_TASK BRIEF_: Below are some entries. Transcribe the lines from the one holding "## Q: 宿舍晚上查寝吗，封寝吗，晚归能回去吗？" to the one holding "them in sequence.", inclusive, but not the pictures among them.

■ ■ ■ ■ ■ ■ ■

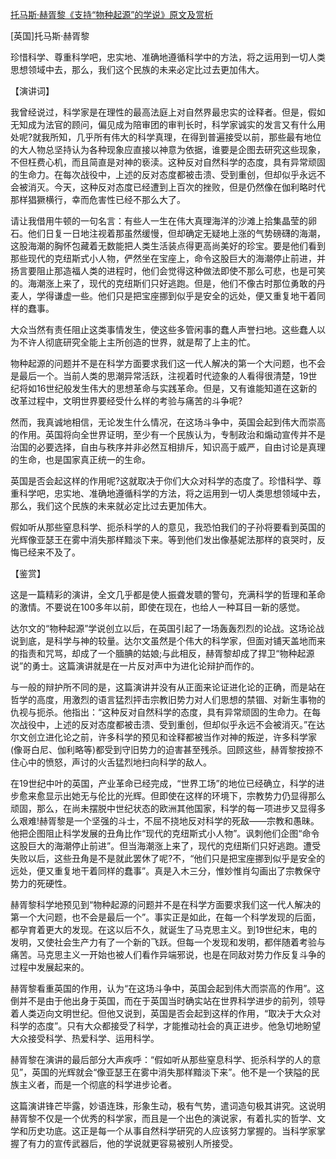 [托马斯·赫胥黎《支持“物种起源”的学说》原文及赏析](https://www.vrrw.net/wx/14666.html)

[英国]托马斯·赫胥黎

珍惜科学、尊重科学吧，忠实地、准确地遵循科学中的方法，将之运用到一切人类思想领域中去，那么，我们这个民族的未来必定比过去更加伟大。

【演讲词】

我曾经说过，科学家是在理性的最高法庭上对自然界最忠实的诠释者。但是，假如无知成为法官的顾问，偏见成为陪审团的审判长时，科学家诚实的发言又有什么用处呢?就我所知，几乎所有伟大的科学真理，在得到普遍接受以前，那些最有地位的大人物总坚持认为各种现象应直接以神意为依据，谁要是企图去研究这些现象，不但枉费心机，而且简直是对神的亵渎。这种反对自然科学的态度，具有异常顽固的生命力。在每次战役中，上述的反对态度都被击溃、受到重创，但却似乎永远不会被消灭。今天，这种反对态度已经遭到上百次的挫败，但是仍然像在伽利略时代那样猖獗横行，幸而危害性已经不那么大了。

请让我借用牛顿的一句名言：有些人一生在伟大真理海洋的沙滩上拾集晶莹的卵石。他们日复一日地注视着那虽然缓慢，但却确定无疑地上涨的气势磅礴的海潮，这股海潮的胸怀包藏着无数能把人类生活装点得更高尚美好的珍宝。要是他们看到那些现代的克纽斯式小人物，俨然坐在宝座上，命令这股巨大的海潮停止前进，并扬言要阻止那造福人类的进程时，他们会觉得这种做法即使不那么可悲，也是可笑的。海潮涨上来了，现代的克纽斯们只好逃跑。但是，他们不像古时那位勇敢的丹麦人，学得谦虚一些。他们只是把宝座挪到似乎是安全的远处，便又重复地干着同样的蠢事。

大众当然有责任阻止这类事情发生，使这些多管闲事的蠢人声誉扫地。这些蠢人以为不许人彻底研究全能上主所创造的世界，就是帮了上主的忙。

物种起源的问题并不是在科学方面要求我们这一代人解决的第一个大问题，也不会是最后一个。当前人类的思潮异常活跃，注视着时代迹象的人看得很清楚，19世纪将如16世纪般发生伟大的思想革命与实践革命。但是，又有谁能知道在这新的改革过程中，文明世界要经受什么样的考验与痛苦的斗争呢?

然而，我真诚地相信，无论发生什么情况，在这场斗争中，英国会起到伟大而崇高的作用。英国将向全世界证明，至少有一个民族认为，专制政治和煽动宣传并不是治国的必要选择，自由与秩序并非必然互相排斥，知识高于威严，自由讨论是真理的生命，也是国家真正统一的生命。

英国是否会起这样的作用呢?这就取决于你们大众对科学的态度了。珍惜科学、尊重科学吧，忠实地、准确地遵循科学的方法，将之运用到一切人类思想领域中去，那么，我们这个民族的未来就必定比过去更加伟大。

假如听从那些窒息科学、扼杀科学的人的意见，我恐怕我们的子孙将要看到英国的光辉像亚瑟王在雾中消失那样黯淡下来。等到他们发出像基妮法那样的哀哭时，反悔已经来不及了。



【鉴赏】

这是一篇精彩的演讲，全文几乎都是使人振聋发聩的警句，充满科学的哲理和革命的激情。不要说在100多年以前，即使在现在，也给人一种耳目一新的感觉。

达尔文的“物种起源”学说创立以后，在英国引起了一场轰轰烈烈的论战。这场论战说到底，是科学与神的较量。达尔文虽然是个伟大的科学家，但面对铺天盖地而来的指责和咒骂，却成了一个腼腆的姑娘;与此相反，赫胥黎却成了捍卫“物种起源说”的勇士。这篇演讲就是在一片反对声中为进化论辩护而作的。

与一般的辩护所不同的是，这篇演讲并没有从正面来论证进化论的正确，而是站在哲学的高度，用激烈的语言猛烈抨击宗教旧势力对人们思想的禁锢、对新生事物的仇视与扼杀。他指出：“这种反对自然科学的态度，具有异常顽固的生命力。在每次战役中，上述的反对态度都被击溃、受到重创，但却似乎永远不会被消灭。”在达尔文创立进化论之前，许多科学的预见和诠释都被当作对神的叛逆，许多科学家(像哥白尼、伽利略等)都受到守旧势力的迫害甚至残杀。回顾这些，赫胥黎按捺不住心中的愤怒，声讨的火舌猛烈地扫向科学的敌人。

在19世纪中叶的英国，产业革命已经完成，“世界工场”的地位已经确立，科学的进步愈来愈显示出她无与伦比的光辉。但即使在这样的环境下，宗教势力仍显得那么顽固，那么，在尚未摆脱中世纪状态的欧洲其他国家，科学的每一项进步又显得多么艰难!赫胥黎是一个坚强的斗士，不屈不挠地反对科学的死敌——宗教和愚昧。他把企图阻止科学发展的丑角比作“现代的克纽斯式小人物”。讽刺他们企图“命令这股巨大的海潮停止前进”。但当海潮涨上来了，现代的克纽斯们只好逃跑。遭受失败以后，这些丑角是不是就此罢休了呢?不，“他们只是把宝座挪到似乎是安全的远处，便又重复地干着同样的蠢事”。真是入木三分，惟妙惟肖勾画出了宗教保守势力的死硬性。

赫胥黎科学地预见到“物种起源的问题并不是在科学方面要求我们这一代人解决的第一个大问题，也不会是最后一个”。事实正是如此，在每一个科学发现的后面，都孕育着更大的发现。在这以后不久，就诞生了马克思主义。到19世纪末，电的发明，又使社会生产力有了一个新的飞跃。但每一个发现和发明，都伴随着考验与痛苦。马克思主义一开始也被人们看作异端邪说，也是在同敌对势力作反复斗争的过程中发展起来的。

赫胥黎看重英国的作用，认为“在这场斗争中，英国会起到伟大而崇高的作用”。这倒并不是由于他出身于英国，而在于英国当时确实站在世界科学进步的前列，领导着人类迈向文明世纪。但他又说到，英国是否会起到这样的作用，“取决于大众对科学的态度”。只有大众都接受了科学，才能推动社会的真正进步。他急切地盼望大众接受科学、热爱科学、运用科学。

赫胥黎在演讲的最后部分大声疾呼：“假如听从那些窒息科学、扼杀科学的人的意见”，英国的光辉就会“像亚瑟王在雾中消失那样黯淡下来”。他不是一个狭隘的民族主义者，而是一个彻底的科学进步论者。

这篇演讲锋芒毕露，妙语连珠，形象生动，极有气势，遣词造句极其讲究。这说明赫胥黎不仅是一个优秀的科学家，而且是一个出色的演说家，有着扎实的哲学、文学和历史功底。这正是每一个从事自然科学研究的人应该努力掌握的。当科学家掌握了有力的宣传武器后，他的学说就更容易被别人所接受。

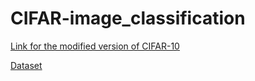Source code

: # CIFAR-image_classification

[Link for the modified version of CIFAR-10](https://uv.ulb.ac.be/mod/folder/view.php?id=1283086) 

[Dataset](https://github.com/msilver22/CIFAR-image_classification/blob/f864d3d53991a9f5272d44fd8e71ab46359caf7d/photos/cifar_10_modified.png)
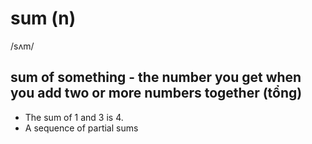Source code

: # sum (n)

/sʌm/

## sum of something - the number you get when you add two or more numbers together (tổng)

- The sum of 1 and 3 is 4.
- A sequence of partial sums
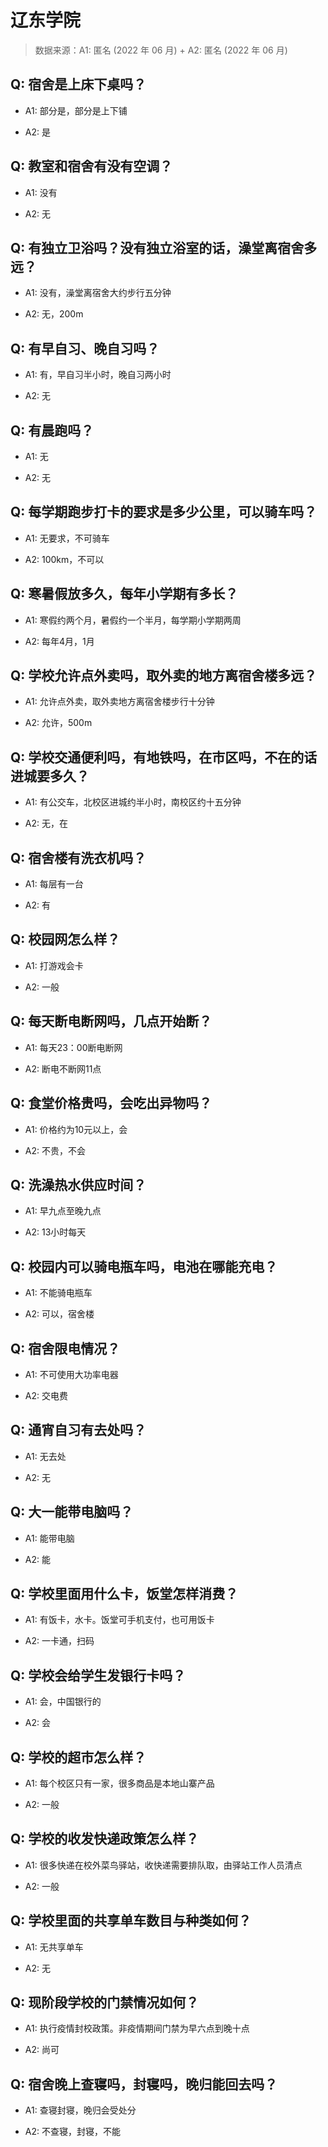 # 辽东学院

> 数据来源：A1: 匿名 (2022 年 06 月) + A2: 匿名 (2022 年 06 月)

## Q: 宿舍是上床下桌吗？

- A1: 部分是，部分是上下铺

- A2: 是

## Q: 教室和宿舍有没有空调？

- A1: 没有

- A2: 无

## Q: 有独立卫浴吗？没有独立浴室的话，澡堂离宿舍多远？

- A1: 没有，澡堂离宿舍大约步行五分钟

- A2: 无，200m

## Q: 有早自习、晚自习吗？

- A1: 有，早自习半小时，晚自习两小时

- A2: 无

## Q: 有晨跑吗？

- A1: 无

- A2: 无

## Q: 每学期跑步打卡的要求是多少公里，可以骑车吗？

- A1: 无要求，不可骑车

- A2: 100km，不可以

## Q: 寒暑假放多久，每年小学期有多长？

- A1: 寒假约两个月，暑假约一个半月，每学期小学期两周

- A2: 每年4月，1月

## Q: 学校允许点外卖吗，取外卖的地方离宿舍楼多远？

- A1: 允许点外卖，取外卖地方离宿舍楼步行十分钟

- A2: 允许，500m

## Q: 学校交通便利吗，有地铁吗，在市区吗，不在的话进城要多久？

- A1: 有公交车，北校区进城约半小时，南校区约十五分钟

- A2: 无，在

## Q: 宿舍楼有洗衣机吗？

- A1: 每层有一台

- A2: 有

## Q: 校园网怎么样？

- A1: 打游戏会卡

- A2: 一般

## Q: 每天断电断网吗，几点开始断？

- A1: 每天23：00断电断网

- A2: 断电不断网11点

## Q: 食堂价格贵吗，会吃出异物吗？

- A1: 价格约为10元以上，会

- A2: 不贵，不会

## Q: 洗澡热水供应时间？

- A1: 早九点至晚九点

- A2: 13小时每天

## Q: 校园内可以骑电瓶车吗，电池在哪能充电？

- A1: 不能骑电瓶车

- A2: 可以，宿舍楼

## Q: 宿舍限电情况？

- A1: 不可使用大功率电器

- A2: 交电费

## Q: 通宵自习有去处吗？

- A1: 无去处

- A2: 无

## Q: 大一能带电脑吗？

- A1: 能带电脑

- A2: 能

## Q: 学校里面用什么卡，饭堂怎样消费？

- A1: 有饭卡，水卡。饭堂可手机支付，也可用饭卡

- A2: 一卡通，扫码

## Q: 学校会给学生发银行卡吗？

- A1: 会，中国银行的

- A2: 会

## Q: 学校的超市怎么样？

- A1: 每个校区只有一家，很多商品是本地山寨产品

- A2: 一般

## Q: 学校的收发快递政策怎么样？

- A1: 很多快递在校外菜鸟驿站，收快递需要排队取，由驿站工作人员清点

- A2: 一般

## Q: 学校里面的共享单车数目与种类如何？

- A1: 无共享单车

- A2: 无

## Q: 现阶段学校的门禁情况如何？

- A1: 执行疫情封校政策。非疫情期间门禁为早六点到晚十点

- A2: 尚可

## Q: 宿舍晚上查寝吗，封寝吗，晚归能回去吗？

- A1: 查寝封寝，晚归会受处分

- A2: 不查寝，封寝，不能

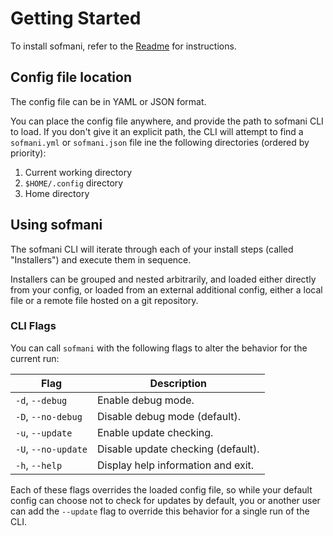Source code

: # Getting Started

To install sofmani, refer to the [Readme](/README.md) for instructions.

## Config file location

The config file can be in YAML or JSON format.

You can place the config file anywhere, and provide the path to sofmani CLI to load. If you don't
give it an explicit path, the CLI will attempt to find a `sofmani.yml` or `sofmani.json` file ine
the following directories (ordered by priority):

1. Current working directory
1. `$HOME/.config` directory
1. Home directory

## Using sofmani

The sofmani CLI will iterate through each of your install steps (called "Installers") and execute
them in sequence.

Installers can be grouped and nested arbitrarily, and loaded either directly from your config, or
loaded from an external additional config, either a local file or a remote file hosted on a git
repository.

### CLI Flags

You can call `sofmani` with the following flags to alter the behavior for the current run:

| Flag                | Description                        |
| ------------------- | ---------------------------------- |
| `-d`, `--debug`     | Enable debug mode.                 |
| `-D`, `--no-debug`  | Disable debug mode (default).      |
| `-u`, `--update`    | Enable update checking.            |
| `-U`, `--no-update` | Disable update checking (default). |
| `-h`, `--help`      | Display help information and exit. |

Each of these flags overrides the loaded config file, so while your default config can choose not to
check for updates by default, you or another user can add the `--update` flag to override this
behavior for a single run of the CLI.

■ ■ ■ ■ ■ ■ ■

_SOLUTION FOR THIS EXERCISE_:
## Q: 宿舍晚上查寝吗，封寝吗，晚归能回去吗？

- A1: 查寝封寝，晚归会受处分

- A2: 不查寝，封寝，不能

Source code

: # Getting Started

To install sofmani, refer to the [Readme](/README.md) for instructions.

## Config file location

The config file can be in YAML or JSON format.

You can place the config file anywhere, and provide the path to sofmani CLI to load. If you don't
give it an explicit path, the CLI will attempt to find a `sofmani.yml` or `sofmani.json` file ine
the following directories (ordered by priority):

1. Current working directory
1. `$HOME/.config` directory
1. Home directory

## Using sofmani

The sofmani CLI will iterate through each of your install steps (called "Installers") and execute
them in sequence.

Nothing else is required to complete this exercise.